Lo comprendió cuando cayó en cuenta de que Dulcinea no iba a llegar a él sin más, que debía ir a ella y emprender el viaje con su Rocinante y Sancho para conseguir sus anhelos. Esta búsqueda incesante es precisamente el punto de inflexión entre salir o no salir.
En las crónicas de Jeftanovic, donde por supuesto también aparece mencionado el Quijote, el propósito del viaje es el viaje, tal cual, ensimismado o en base a referencias; viajar por viajar como caminar por caminar, cada calle nueva es el principio.
Esto lo sabe el lector cuando imagina a la escritora chilena tomando un tren de cercanías entre Alcalá de Henares y Madrid y viceversa, siempre viceversa, reflexionando sobre el sentido de su estancia en la capital española. Se percibe cuando presenta fragmentos de la vida y obra de Clarice Lispector al tiempo que da justa evidencia de un São Paulo para artistas, otro para turistas y un último, escondido, por supuesto, para todos los demás. O cuando conversa con el poeta peruano José Watanabe a bordo de un barco en medio de los dominios marítimos que han producido roces hace años entre las diplomacias chilenas y peruanas.
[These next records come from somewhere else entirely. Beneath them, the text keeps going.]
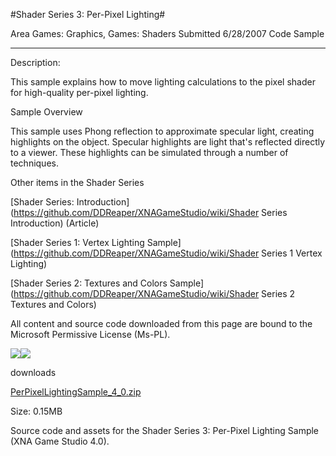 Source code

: #Shader Series 3: Per-Pixel Lighting#

Area
Games: Graphics, Games: Shaders
Submitted
6/28/2007
Code Sample

---

Description:

This sample explains how to move lighting calculations to the pixel shader for high-quality per-pixel lighting.

Sample Overview

This sample uses Phong reflection to approximate specular light, creating highlights on the object. Specular highlights are light that's reflected directly to a viewer. These highlights can be simulated through a number of techniques.

Other items in the Shader Series

[Shader Series: Introduction](https://github.com/DDReaper/XNAGameStudio/wiki/Shader Series Introduction) (Article)

[Shader Series 1: Vertex Lighting Sample](https://github.com/DDReaper/XNAGameStudio/wiki/Shader Series 1 Vertex Lighting)

[Shader Series 2: Textures and Colors Sample](https://github.com/DDReaper/XNAGameStudio/wiki/Shader Series 2 Textures and Colors)



All content and source code downloaded from this page are bound to the Microsoft Permissive License (Ms-PL).

![](https://github.com/DDReaper/XNAGameStudio/blob/master/Images/XNA_Shader3_PerPixelLighting_01_small.jpg)![](https://github.com/DDReaper/XNAGameStudio/blob/master/Images/XNA_Shader3_PerPixelLighting_02_small.jpg)
	
downloads

[PerPixelLightingSample_4_0.zip](https://github.com/DDReaper/XNAGameStudio/blob/master/Samples/PerPixelLightingSample_4_0.zip?raw=true)

Size: 0.15MB

Source code and assets for the Shader Series 3: Per-Pixel Lighting Sample (XNA Game Studio 4.0).  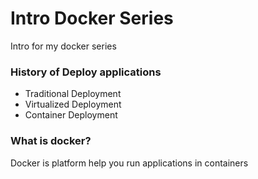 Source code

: # Intro Docker Series

Intro for my docker series

### History of Deploy applications

- Traditional Deployment
- Virtualized Deployment
- Container Deployment

### What is docker?

Docker is platform help you run applications in containers
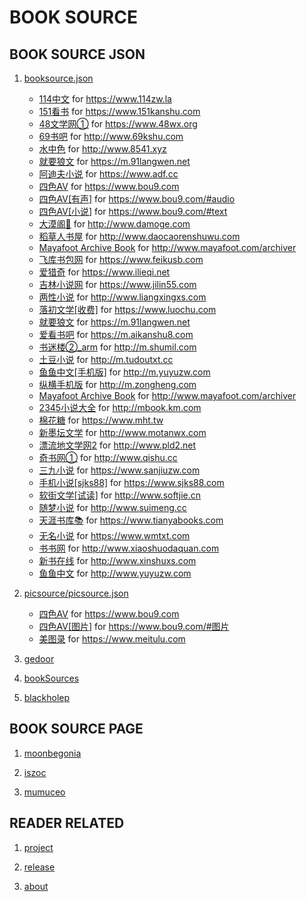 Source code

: BOOK SOURCE
===========

BOOK SOURCE JSON
----------------

1. [booksource.json](booksource/booksource.json)

    * [114中文](booksource/114zw.la.json)
        for <https://www.114zw.la>
    * [151看书](booksource/151kanshu.com.json)
        for <https://www.151kanshu.com>
    * [48文学网①](booksource/48wx.org.json)
        for <https://www.48wx.org>
    * [69书吧](booksource/69kshu.com.json)
        for <http://www.69kshu.com>
    * [水中色](booksource/8541.xyz.json)
        for <http://www.8541.xyz>
    * [就要狼文](booksource/91langwen.net.json)
        for <https://m.91langwen.net>
    * [阿迪夫小说](booksource/adf.cc.json)
        for <https://www.adf.cc>
    * [四色AV](booksource/bou9.com.json)
        for <https://www.bou9.com>
    * [四色AV[有声]](booksource/bou9.com_audio.json)
        for <https://www.bou9.com/#audio>
    * [四色AV[小说]](booksource/bou9.com_text.json)
        for <https://www.bou9.com/#text>
    * [大漠阁🔞](booksource/damoge.com.json)
        for <http://www.damoge.com>
    * [稻草人书屋](booksource/daocaorenshuwu.com.json)
        for <http://www.daocaorenshuwu.com>
    * [Mayafoot Archive Book](booksource/discuz_archiver.json)
        for <http://www.mayafoot.com/archiver>
    * [飞库书包网](booksource/feikusb.com.json)
        for <https://www.feikusb.com>
    * [爱猎奇](booksource/ilieqi.net.json)
        for <https://www.ilieqi.net>
    * [吉林小说网](booksource/jilin55.com.json)
        for <https://www.jilin55.com>
    * [两性小说](booksource/liangxingxs.com.json)
        for <http://www.liangxingxs.com>
    * [落初文学[收费]](booksource/luochu.com.json)
        for <https://www.luochu.com>
    * [就要狼文](booksource/m.91langwen.net.json)
        for <https://m.91langwen.net>
    * [爱看书吧](booksource/m.aikanshu8.com.json)
        for <https://m.aikanshu8.com>
    * [书迷楼②_arm](booksource/m.shumil.com.json)
        for <http://m.shumil.com>
    * [土豆小说](booksource/m.tudoutxt.cc.json)
        for <http://m.tudoutxt.cc>
    * [鱼鱼中文[手机版]](booksource/m.yuyuzw.com.json)
        for <http://m.yuyuzw.com>
    * [纵横手机版](booksource/m.zongheng.com.json)
        for <http://m.zongheng.com>
    * [Mayafoot Archive Book](booksource/mayafoot.com_archiver.json)
        for <http://www.mayafoot.com/archiver>
    * [2345小说大全](booksource/mbook.km.com.json)
        for <http://mbook.km.com>
    * [棉花糖](booksource/mht.tw.json)
        for <https://www.mht.tw>
    * [新墨坛文学](booksource/motanwx.com.json)
        for <http://www.motanwx.com>
    * [漂流地文学网2](booksource/pld2.net.json)
        for <http://www.pld2.net>
    * [奇书网①](booksource/qishu.cc.json)
        for <http://www.qishu.cc>
    * [三九小说](booksource/sanjiuzw.com.json)
        for <https://www.sanjiuzw.com>
    * [手机小说[sjks88]](booksource/sjks88.com.json)
        for <https://www.sjks88.com>
    * [软街文学[试读]](booksource/softjie.cn.json)
        for <http://www.softjie.cn>
    * [随梦小说](booksource/suimeng.cc.json)
        for <http://www.suimeng.cc>
    * [天涯书库📚](booksource/tianyabooks.com.json)
        for <https://www.tianyabooks.com>
    * [无名小说](booksource/wmtxt.com.json)
        for <https://www.wmtxt.com>
    * [书书网](booksource/xiaoshuodaquan.com.json)
        for <http://www.xiaoshuodaquan.com>
    * [新书在线](booksource/xinshuxs.com.json)
        for <http://www.xinshuxs.com>
    * [鱼鱼中文](booksource/yuyuzw.com.json)
        for <http://www.yuyuzw.com>

2. [picsource/picsource.json](booksource/picsource/picsource.json)

    * [四色AV](booksource/picsource/bou9.com.json)
        for <https://www.bou9.com>
    * [四色AV[图片]](booksource/picsource/bou9.com_image.json)
        for <https://www.bou9.com/#图片>
    * [美图录](booksource/picsource/meitulu.com.json)
        for <https://www.meitulu.com>


3. [gedoor](https://gedoor.github.io/MyBookshelf/bookSource.json)
4. [bookSources](https://booksources.github.io)
5. [blackholep](https://blackholep.github.io/20190815set1)

BOOK SOURCE PAGE
----------------

1. [moonbegonia](https://moonbegonia.github.io/Source/)

2. [iszoc](http://ku.iszoc.com)

3. [mumuceo](http://ku.mumuceo.com)

READER RELATED
--------------

1. [project](https://github.com/gedoor/MyBookshelf)

2. [release](https://www.coolapk.com/apk/com.gedoor.moneybook)

3. [about](https://gedoor.github.io/MyBookshelf/)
La copa vacía y el garzón, mirándome fastidiado, después del segundo ‘¿otra caña?’, me regresa a la mesa. ¿Cómo se llama a un mozo en España? ¿Ey? ¿Oiga? ¿Mozo? ¿Señor? ¿Cuánta propina se deja? Me gusta la arrogancia de los mozos españoles, nunca anotan, nunca fallan el pedido, te hacen el favor de atenderte, te miran con desprecio si titubeas. Entretanto, aquí estoy exigiéndole eternidad a los viajes.
Existe una especie de viajeros que evita mirar todo tipo de registro visual antes de ir a uno de esos nuevos sitios, donde la cultura local rebosa espontaneidad y franqueza ante el recién llegado; pero existe otro tipo, como Andrea Jeftanovic, que prefiere andar y desandar los pasos de quienes ya han pisado, hollar las huellas de los que vivieron y guardaron el aire de la novedad para sí. O la tensión de los conflictos.
Porque en Destinos errantes se nos muestra la sorpresa ante los Territorios Ocupados, la Cuba de los hermanos Castro o un Sarajevo que se hizo conocido por una guerra espantosa y un túnel que salvó vidas. Así, el terror de las bombas o el hedor de un sentimiento que supera a la pura xenofobia entre palestinos e israelitas, empapa estos textos para que no baste con la conmoción a distancia. Si la viajera se quiere hundir en el espíritu de un país debe además sentir el miedo al pasado y el dolor del presente.
La autora ensaya una tesis según la cual un turista moderno no es menos o más viajero que un errante de la diáspora o una estudiante de Literatura con afán de convertirse en escritora al punto de cruzar el océano, dejando a sus hijos atrás para imbuirse de la teoría narrativa latinoamericana muy lejos de Latinoamérica. Si de viajar se trata, improvisar bajo la resignación a los imprevistos y la aceptación —sin remilgos— de la cultura del otro implica una resistencia, o al menos una forma de ella.
Sin la curiosidad como inclinación primigenia del ser humano, leer y viajar constituirían vías que se reconocen de vez en cuando, sobre todo en el instante en que las aficiones colisionan. Por ello publicaciones como estas, de Editorial Comba, ayudan a casar dos dominios que se han considerado inseparables desde la Edad Media hasta el éxodo bíblico y estos días de inmigración.